About this task: Repeat the records below exactly as they appear, leaving out any pictures.
====== Task input ======
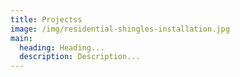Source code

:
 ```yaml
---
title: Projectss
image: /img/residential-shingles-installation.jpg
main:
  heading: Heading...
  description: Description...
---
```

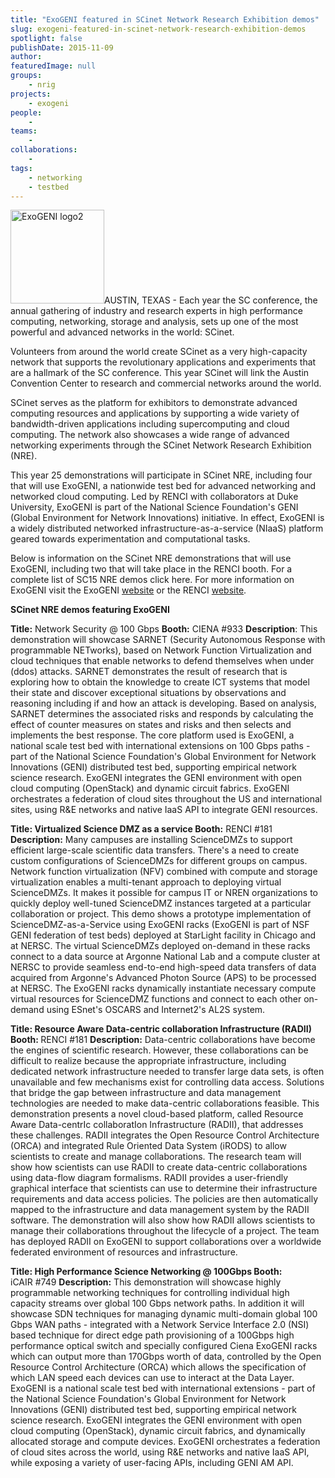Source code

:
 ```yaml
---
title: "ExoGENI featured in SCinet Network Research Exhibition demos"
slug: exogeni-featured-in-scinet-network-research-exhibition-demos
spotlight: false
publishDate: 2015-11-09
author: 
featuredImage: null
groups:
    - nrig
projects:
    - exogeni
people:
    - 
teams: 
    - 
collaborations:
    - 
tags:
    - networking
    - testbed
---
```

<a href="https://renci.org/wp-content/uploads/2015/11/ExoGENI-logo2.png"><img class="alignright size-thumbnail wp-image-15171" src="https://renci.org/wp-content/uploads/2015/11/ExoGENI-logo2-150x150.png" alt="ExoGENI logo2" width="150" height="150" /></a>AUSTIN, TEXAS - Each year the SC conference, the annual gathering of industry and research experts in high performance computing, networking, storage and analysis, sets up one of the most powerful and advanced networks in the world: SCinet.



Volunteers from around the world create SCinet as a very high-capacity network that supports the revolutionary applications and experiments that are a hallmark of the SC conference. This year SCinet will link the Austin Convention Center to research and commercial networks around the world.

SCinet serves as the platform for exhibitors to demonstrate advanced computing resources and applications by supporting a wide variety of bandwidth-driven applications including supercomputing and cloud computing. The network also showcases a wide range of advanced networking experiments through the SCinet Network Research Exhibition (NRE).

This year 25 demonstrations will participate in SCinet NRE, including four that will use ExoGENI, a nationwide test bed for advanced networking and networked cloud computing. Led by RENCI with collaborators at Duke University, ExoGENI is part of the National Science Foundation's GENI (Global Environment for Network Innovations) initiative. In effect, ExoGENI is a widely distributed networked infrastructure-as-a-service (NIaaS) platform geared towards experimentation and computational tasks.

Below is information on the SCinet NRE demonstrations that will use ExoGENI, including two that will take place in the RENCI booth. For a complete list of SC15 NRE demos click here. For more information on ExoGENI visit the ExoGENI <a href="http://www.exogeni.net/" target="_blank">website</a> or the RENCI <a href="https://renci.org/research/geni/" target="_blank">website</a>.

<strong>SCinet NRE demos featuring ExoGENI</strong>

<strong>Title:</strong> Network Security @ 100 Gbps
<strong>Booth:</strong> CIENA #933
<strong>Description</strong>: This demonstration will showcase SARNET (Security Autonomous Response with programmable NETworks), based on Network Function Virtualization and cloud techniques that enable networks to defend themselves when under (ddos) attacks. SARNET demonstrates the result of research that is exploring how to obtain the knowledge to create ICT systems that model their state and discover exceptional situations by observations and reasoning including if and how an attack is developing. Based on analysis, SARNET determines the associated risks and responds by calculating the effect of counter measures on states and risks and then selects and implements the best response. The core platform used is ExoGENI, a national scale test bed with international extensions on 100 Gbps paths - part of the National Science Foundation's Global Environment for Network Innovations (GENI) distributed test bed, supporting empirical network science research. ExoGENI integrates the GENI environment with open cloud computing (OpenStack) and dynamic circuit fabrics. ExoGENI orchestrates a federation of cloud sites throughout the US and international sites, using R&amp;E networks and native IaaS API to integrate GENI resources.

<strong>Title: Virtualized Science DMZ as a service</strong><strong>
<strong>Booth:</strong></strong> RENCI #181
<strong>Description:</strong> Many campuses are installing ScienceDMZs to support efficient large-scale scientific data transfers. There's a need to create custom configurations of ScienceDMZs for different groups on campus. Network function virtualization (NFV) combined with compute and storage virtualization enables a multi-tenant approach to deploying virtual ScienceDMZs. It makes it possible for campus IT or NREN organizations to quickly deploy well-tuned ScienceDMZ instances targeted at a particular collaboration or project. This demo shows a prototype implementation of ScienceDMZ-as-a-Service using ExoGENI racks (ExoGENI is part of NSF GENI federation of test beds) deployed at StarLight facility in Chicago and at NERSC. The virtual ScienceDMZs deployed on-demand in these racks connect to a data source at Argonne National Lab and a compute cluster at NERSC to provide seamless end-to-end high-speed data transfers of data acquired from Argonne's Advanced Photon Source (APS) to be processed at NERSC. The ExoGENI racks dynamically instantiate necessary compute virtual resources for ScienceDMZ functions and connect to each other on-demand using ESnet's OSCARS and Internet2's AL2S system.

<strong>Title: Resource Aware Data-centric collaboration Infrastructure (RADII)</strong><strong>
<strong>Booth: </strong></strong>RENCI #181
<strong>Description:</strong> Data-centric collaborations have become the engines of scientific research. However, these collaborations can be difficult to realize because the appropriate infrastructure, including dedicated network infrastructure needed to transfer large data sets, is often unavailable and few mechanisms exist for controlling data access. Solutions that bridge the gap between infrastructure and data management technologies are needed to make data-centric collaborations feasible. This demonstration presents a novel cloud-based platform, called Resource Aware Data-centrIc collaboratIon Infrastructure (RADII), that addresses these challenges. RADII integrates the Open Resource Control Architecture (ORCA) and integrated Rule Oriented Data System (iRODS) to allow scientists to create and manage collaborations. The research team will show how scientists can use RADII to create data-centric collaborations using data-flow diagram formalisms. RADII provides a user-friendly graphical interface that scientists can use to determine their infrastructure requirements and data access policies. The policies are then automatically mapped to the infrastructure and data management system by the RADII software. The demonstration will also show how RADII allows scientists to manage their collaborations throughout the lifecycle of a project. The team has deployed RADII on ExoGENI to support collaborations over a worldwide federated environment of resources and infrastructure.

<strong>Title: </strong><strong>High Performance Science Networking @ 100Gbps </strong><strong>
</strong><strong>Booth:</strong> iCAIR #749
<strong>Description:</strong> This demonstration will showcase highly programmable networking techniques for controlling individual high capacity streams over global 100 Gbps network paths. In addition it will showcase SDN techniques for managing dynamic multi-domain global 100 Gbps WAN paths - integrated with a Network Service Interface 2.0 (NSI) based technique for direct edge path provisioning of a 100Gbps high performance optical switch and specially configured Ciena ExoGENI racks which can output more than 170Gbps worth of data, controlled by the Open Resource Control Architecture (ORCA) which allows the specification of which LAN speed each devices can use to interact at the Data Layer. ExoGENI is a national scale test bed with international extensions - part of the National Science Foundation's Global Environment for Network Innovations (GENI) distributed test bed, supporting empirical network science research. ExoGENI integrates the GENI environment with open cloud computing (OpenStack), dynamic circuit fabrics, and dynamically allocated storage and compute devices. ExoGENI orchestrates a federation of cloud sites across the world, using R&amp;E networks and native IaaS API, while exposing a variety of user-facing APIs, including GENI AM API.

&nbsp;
======
Solution for this task:
Source code

:
 ```yaml
---
title: Projectss
image: /img/residential-shingles-installation.jpg
main:
  heading: Heading...
  description: Description...
---
```

Source code

:
 ```yaml
---
title: "ExoGENI featured in SCinet Network Research Exhibition demos"
slug: exogeni-featured-in-scinet-network-research-exhibition-demos
spotlight: false
publishDate: 2015-11-09
author: 
featuredImage: null
groups:
    - nrig
projects:
    - exogeni
people:
    - 
teams: 
    - 
collaborations:
    - 
tags:
    - networking
    - testbed
---
```

<a href="https://renci.org/wp-content/uploads/2015/11/ExoGENI-logo2.png"><img class="alignright size-thumbnail wp-image-15171" src="https://renci.org/wp-content/uploads/2015/11/ExoGENI-logo2-150x150.png" alt="ExoGENI logo2" width="150" height="150" /></a>AUSTIN, TEXAS - Each year the SC conference, the annual gathering of industry and research experts in high performance computing, networking, storage and analysis, sets up one of the most powerful and advanced networks in the world: SCinet.



Volunteers from around the world create SCinet as a very high-capacity network that supports the revolutionary applications and experiments that are a hallmark of the SC conference. This year SCinet will link the Austin Convention Center to research and commercial networks around the world.

SCinet serves as the platform for exhibitors to demonstrate advanced computing resources and applications by supporting a wide variety of bandwidth-driven applications including supercomputing and cloud computing. The network also showcases a wide range of advanced networking experiments through the SCinet Network Research Exhibition (NRE).

This year 25 demonstrations will participate in SCinet NRE, including four that will use ExoGENI, a nationwide test bed for advanced networking and networked cloud computing. Led by RENCI with collaborators at Duke University, ExoGENI is part of the National Science Foundation's GENI (Global Environment for Network Innovations) initiative. In effect, ExoGENI is a widely distributed networked infrastructure-as-a-service (NIaaS) platform geared towards experimentation and computational tasks.

Below is information on the SCinet NRE demonstrations that will use ExoGENI, including two that will take place in the RENCI booth. For a complete list of SC15 NRE demos click here. For more information on ExoGENI visit the ExoGENI <a href="http://www.exogeni.net/" target="_blank">website</a> or the RENCI <a href="https://renci.org/research/geni/" target="_blank">website</a>.

<strong>SCinet NRE demos featuring ExoGENI</strong>

<strong>Title:</strong> Network Security @ 100 Gbps
<strong>Booth:</strong> CIENA #933
<strong>Description</strong>: This demonstration will showcase SARNET (Security Autonomous Response with programmable NETworks), based on Network Function Virtualization and cloud techniques that enable networks to defend themselves when under (ddos) attacks. SARNET demonstrates the result of research that is exploring how to obtain the knowledge to create ICT systems that model their state and discover exceptional situations by observations and reasoning including if and how an attack is developing. Based on analysis, SARNET determines the associated risks and responds by calculating the effect of counter measures on states and risks and then selects and implements the best response. The core platform used is ExoGENI, a national scale test bed with international extensions on 100 Gbps paths - part of the National Science Foundation's Global Environment for Network Innovations (GENI) distributed test bed, supporting empirical network science research. ExoGENI integrates the GENI environment with open cloud computing (OpenStack) and dynamic circuit fabrics. ExoGENI orchestrates a federation of cloud sites throughout the US and international sites, using R&amp;E networks and native IaaS API to integrate GENI resources.

<strong>Title: Virtualized Science DMZ as a service</strong><strong>
<strong>Booth:</strong></strong> RENCI #181
<strong>Description:</strong> Many campuses are installing ScienceDMZs to support efficient large-scale scientific data transfers. There's a need to create custom configurations of ScienceDMZs for different groups on campus. Network function virtualization (NFV) combined with compute and storage virtualization enables a multi-tenant approach to deploying virtual ScienceDMZs. It makes it possible for campus IT or NREN organizations to quickly deploy well-tuned ScienceDMZ instances targeted at a particular collaboration or project. This demo shows a prototype implementation of ScienceDMZ-as-a-Service using ExoGENI racks (ExoGENI is part of NSF GENI federation of test beds) deployed at StarLight facility in Chicago and at NERSC. The virtual ScienceDMZs deployed on-demand in these racks connect to a data source at Argonne National Lab and a compute cluster at NERSC to provide seamless end-to-end high-speed data transfers of data acquired from Argonne's Advanced Photon Source (APS) to be processed at NERSC. The ExoGENI racks dynamically instantiate necessary compute virtual resources for ScienceDMZ functions and connect to each other on-demand using ESnet's OSCARS and Internet2's AL2S system.

<strong>Title: Resource Aware Data-centric collaboration Infrastructure (RADII)</strong><strong>
<strong>Booth: </strong></strong>RENCI #181
<strong>Description:</strong> Data-centric collaborations have become the engines of scientific research. However, these collaborations can be difficult to realize because the appropriate infrastructure, including dedicated network infrastructure needed to transfer large data sets, is often unavailable and few mechanisms exist for controlling data access. Solutions that bridge the gap between infrastructure and data management technologies are needed to make data-centric collaborations feasible. This demonstration presents a novel cloud-based platform, called Resource Aware Data-centrIc collaboratIon Infrastructure (RADII), that addresses these challenges. RADII integrates the Open Resource Control Architecture (ORCA) and integrated Rule Oriented Data System (iRODS) to allow scientists to create and manage collaborations. The research team will show how scientists can use RADII to create data-centric collaborations using data-flow diagram formalisms. RADII provides a user-friendly graphical interface that scientists can use to determine their infrastructure requirements and data access policies. The policies are then automatically mapped to the infrastructure and data management system by the RADII software. The demonstration will also show how RADII allows scientists to manage their collaborations throughout the lifecycle of a project. The team has deployed RADII on ExoGENI to support collaborations over a worldwide federated environment of resources and infrastructure.

<strong>Title: </strong><strong>High Performance Science Networking @ 100Gbps </strong><strong>
</strong><strong>Booth:</strong> iCAIR #749
<strong>Description:</strong> This demonstration will showcase highly programmable networking techniques for controlling individual high capacity streams over global 100 Gbps network paths. In addition it will showcase SDN techniques for managing dynamic multi-domain global 100 Gbps WAN paths - integrated with a Network Service Interface 2.0 (NSI) based technique for direct edge path provisioning of a 100Gbps high performance optical switch and specially configured Ciena ExoGENI racks which can output more than 170Gbps worth of data, controlled by the Open Resource Control Architecture (ORCA) which allows the specification of which LAN speed each devices can use to interact at the Data Layer. ExoGENI is a national scale test bed with international extensions - part of the National Science Foundation's Global Environment for Network Innovations (GENI) distributed test bed, supporting empirical network science research. ExoGENI integrates the GENI environment with open cloud computing (OpenStack), dynamic circuit fabrics, and dynamically allocated storage and compute devices. ExoGENI orchestrates a federation of cloud sites across the world, using R&amp;E networks and native IaaS API, while exposing a variety of user-facing APIs, including GENI AM API.

&nbsp;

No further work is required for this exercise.